Image from FOIA Advisory Committee’s second Meeting. Video for meeting found here:, note that audio begins around the 32 minute mark.

The FOIA Advisory Committee, established by the second Open Government National Action Plan and tasked to “advise on improvements to FOIA administration,” held its second meeting last week. The Committee consists of ten government and ten non-governmental FOIA experts – including the Archive’s FOIA Coordinator Nate Jones – and previously identified FOIA oversight and accountability, proactive disclosures, and fee issues as their primary focus areas. Their latest meeting was dedicated to subcommittee reports on these issues, including the alluring possibilities of  conducting a litigation review, easing 508 compliance, and addressing FOIA fee issues and fee-related animosity. Now that the Committee has accurately assessed the greatest areas of concern, the coming months and meetings will tell if the Committee has the tools to fix them.

The subcommittee on FOIA oversight and accountability reported several steps would need to be taken to determine how to improve both, including identifying what current authorities for oversight exist, and areas where there are opportunities for additional oversight. Most importantly, however, the FOIA oversight and accountability subcommittee suggested evaluating past litigation review efforts to determine if another review is necessary to cut down on litigation and increase administrative solutions to FOIA disputes.
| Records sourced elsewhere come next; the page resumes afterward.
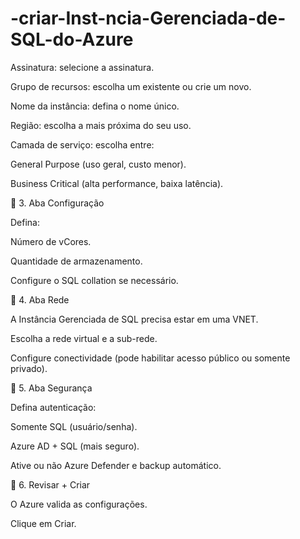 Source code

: # -criar-Inst-ncia-Gerenciada-de-SQL-do-Azure

Assinatura: selecione a assinatura.

Grupo de recursos: escolha um existente ou crie um novo.

Nome da instância: defina o nome único.

Região: escolha a mais próxima do seu uso.

Camada de serviço: escolha entre:

General Purpose (uso geral, custo menor).

Business Critical (alta performance, baixa latência).

🔹 3. Aba Configuração

Defina:

Número de vCores.

Quantidade de armazenamento.

Configure o SQL collation se necessário.

🔹 4. Aba Rede

A Instância Gerenciada de SQL precisa estar em uma VNET.

Escolha a rede virtual e a sub-rede.

Configure conectividade (pode habilitar acesso público ou somente privado).

🔹 5. Aba Segurança

Defina autenticação:

Somente SQL (usuário/senha).

Azure AD + SQL (mais seguro).

Ative ou não Azure Defender e backup automático.

🔹 6. Revisar + Criar

O Azure valida as configurações.

Clique em Criar.
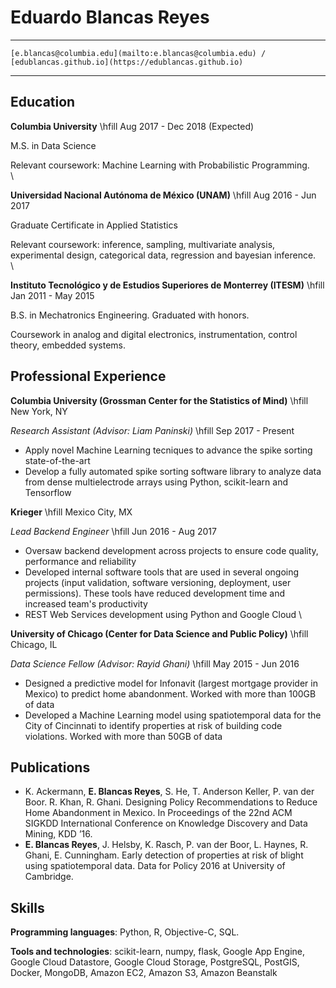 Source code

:
Eduardo Blancas Reyes
=====================

------------------------------------------------------------------------------
    [e.blancas@columbia.edu](mailto:e.blancas@columbia.edu) / [edublancas.github.io](https://edublancas.github.io)
------------------------------------------------------------------------------

Education
---------

**Columbia University** \hfill  Aug 2017 - Dec 2018 (Expected)

M.S. in Data Science

Relevant coursework: Machine Learning with Probabilistic Programming.
\
\

**Universidad Nacional Autónoma de México (UNAM)** \hfill Aug 2016 - Jun 2017

Graduate Certificate in Applied Statistics 

Relevant coursework: inference, sampling, multivariate analysis, experimental design, categorical data, regression and bayesian inference.
\
\

**Instituto Tecnológico y de Estudios Superiores de Monterrey (ITESM)** \hfill Jan 2011 - May 2015

B.S. in Mechatronics Engineering. Graduated with honors.

Coursework in analog and digital electronics, instrumentation, control theory, embedded systems.

Professional Experience
-----------------------

**Columbia University (Grossman Center for the Statistics of Mind)** \hfill New York, NY

*Research Assistant (Advisor: Liam Paninski)* \hfill Sep 2017 - Present

* Apply novel Machine Learning tecniques to advance the spike sorting state-of-the-art
* Develop a fully automated spike sorting software library to analyze data from dense multielectrode arrays using Python, scikit-learn and Tensorflow

**Krieger** \hfill Mexico City, MX

*Lead Backend Engineer* \hfill Jun 2016 - Aug 2017

* Oversaw backend development across projects to ensure code quality, performance and reliability
* Developed internal software tools that are used in several ongoing projects (input validation, software versioning, deployment, user permissions). These tools have reduced development time and increased team's productivity
* REST Web Services development using Python and Google Cloud
\

**University of Chicago (Center for Data Science and Public Policy)** \hfill Chicago, IL

*Data Science Fellow (Advisor: Rayid Ghani)* \hfill May 2015 - Jun 2016

* Designed a predictive model for Infonavit (largest mortgage provider in Mexico) to predict home abandonment. Worked with more than 100GB of data
* Developed a Machine Learning model using spatiotemporal data for the City of Cincinnati to identify properties at risk of building code violations. Worked with more than 50GB of data

Publications
------------

-   K. Ackermann, **E. Blancas Reyes**, S. He, T. Anderson Keller, P. van der Boor. R. Khan, R. Ghani. Designing Policy Recommendations to Reduce Home Abandonment in Mexico. In Proceedings of the 22nd ACM SIGKDD International Conference on Knowledge Discovery and Data Mining, KDD ’16.
-   **E. Blancas Reyes**, J. Helsby, K. Rasch, P. van der Boor, L. Haynes, R. Ghani, E. Cunningham. Early detection of properties at risk of blight using spatiotemporal data. Data for Policy 2016 at University of Cambridge.

Skills
------

**Programming languages**: Python, R, Objective-C, SQL.

**Tools and technologies**: scikit-learn, numpy, flask, Google App Engine, Google Cloud Datastore, Google Cloud Storage, PostgreSQL, PostGIS, Docker, MongoDB, Amazon EC2, Amazon S3, Amazon Beanstalk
This is a crucial step as the Department of Justice’s (DOJ) current stance on FOIA disputes is a “defend everything” one. While the 1993 FOIA litigation review “of the merits of all pending and prospective FOIA litigation cases in accordance with the Department’s new FOIA policy standards” conducted by Attorney General Janet Reno led to the “complete resolution” of more than a dozen FOIA lawsuits, there has been no evidence that the Department of Justice has conducted a similar review since the beginning of the Obama administration. Additionally, despite a pledge from DOJ Office of Information Policy (OIP) director Melanie Pustay to provide the Senate Judiciary Committee a list of all FOIA cases that the DOJ has refused to defend, no such list has been presented to the public. Conducting a full litigation review would go a long way to strengthen the government’s and the Department of Justice’s commitment to FOIA.

The State Departments Electronic Reading Room.

The State Department’s Electronic Reading Room.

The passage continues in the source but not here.